What defunding the police means in Halifax | City | Halifax, Nova Scotia | THE COAST
The 218-page report about defunding the Halifax police has 36 recommendations and received input from more than 2,300 residents.

What defunding the police means in Halifax

The final report on defining defunding is out, with 36 recommendations about accountability, reforms, detasking and money.

On Monday, January 17 the final report from the defining defunding the police subcommittee of the Halifax Board of Police Commissioners was presented at the commissioners’ virtual meeting.

The 218-page report is the culmination of months of work by committee members El Jones, Tari Ajadi, Julia Rodgers, Harry Critchley and others. “The report is the result of many hours of labour and care from people in the community. It is also a start—not an end—to public engagement and involvement around defunding and provides a roadmap for the Police Board and the municipality moving forward,” said Jones through a press release.

The committee engaged in months of public consultation and received 2,351 submissions from community members. The results saw more women (69 percent) and gender diverse people (79 percent) say they were in favour of defunding the police than men (41 percent). Overall, 56.8 percent of people were in favour of defunding police as a concept.

“A friend was once pulled over with me in the car and it was a standard stop but five other police cars pulled up,” said one submission. “It was very stressful for no reason…my friend driving just forgot to turn her lights on or something.”

“I do not support defunding police though I would like police to consider how they spend their budget,” said a different community member. “I struggle with the purchases of armoured vehicles and body cameras.”

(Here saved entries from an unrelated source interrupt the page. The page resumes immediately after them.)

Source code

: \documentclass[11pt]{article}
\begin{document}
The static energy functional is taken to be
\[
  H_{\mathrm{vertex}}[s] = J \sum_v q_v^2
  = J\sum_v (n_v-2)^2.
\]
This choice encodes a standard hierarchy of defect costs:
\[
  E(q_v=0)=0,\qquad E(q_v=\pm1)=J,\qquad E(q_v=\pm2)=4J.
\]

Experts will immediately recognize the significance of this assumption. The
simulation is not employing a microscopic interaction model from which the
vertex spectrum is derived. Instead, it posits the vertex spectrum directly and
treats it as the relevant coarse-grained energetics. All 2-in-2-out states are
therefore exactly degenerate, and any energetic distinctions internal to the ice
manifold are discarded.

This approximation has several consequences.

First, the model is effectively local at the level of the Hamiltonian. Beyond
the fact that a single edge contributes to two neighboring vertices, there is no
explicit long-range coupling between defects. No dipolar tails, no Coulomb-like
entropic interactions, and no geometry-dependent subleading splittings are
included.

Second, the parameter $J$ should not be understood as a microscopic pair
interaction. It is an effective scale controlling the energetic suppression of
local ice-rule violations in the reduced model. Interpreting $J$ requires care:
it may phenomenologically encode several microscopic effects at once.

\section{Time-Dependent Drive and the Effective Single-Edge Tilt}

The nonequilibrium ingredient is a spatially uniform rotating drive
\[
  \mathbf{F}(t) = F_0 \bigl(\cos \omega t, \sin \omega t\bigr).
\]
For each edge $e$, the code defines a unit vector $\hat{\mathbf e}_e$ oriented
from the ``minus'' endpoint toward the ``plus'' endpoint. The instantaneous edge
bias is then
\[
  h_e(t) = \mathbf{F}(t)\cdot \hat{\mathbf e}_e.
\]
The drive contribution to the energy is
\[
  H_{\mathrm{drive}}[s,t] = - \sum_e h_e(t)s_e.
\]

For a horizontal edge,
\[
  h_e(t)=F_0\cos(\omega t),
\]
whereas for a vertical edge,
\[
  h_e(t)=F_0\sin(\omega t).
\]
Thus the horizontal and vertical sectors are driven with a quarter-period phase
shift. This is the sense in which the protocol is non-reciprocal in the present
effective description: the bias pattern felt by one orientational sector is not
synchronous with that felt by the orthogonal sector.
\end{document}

The report was first requested by the BOPC in early March 2021. Jones said the total cost was $9,000 for graphic design and community consultations, and no subcommittee members were paid for the project.

On Monday, Jones and the other main authors of the report held a technical briefing to go over the details in advance of the presentation to the BOPC. “As we looked at the surveys, as we heard from community and community service organizations, a certain picture emerged of what people wanted what people's concerns were,” said Jones on Zoom. “And in aggregating those, we put them into four connected sections.”

“People very much get scared when they hear defunding the police because what they hear is not having anything that keeps social order. And we wanted to try and shift that idea through the report.”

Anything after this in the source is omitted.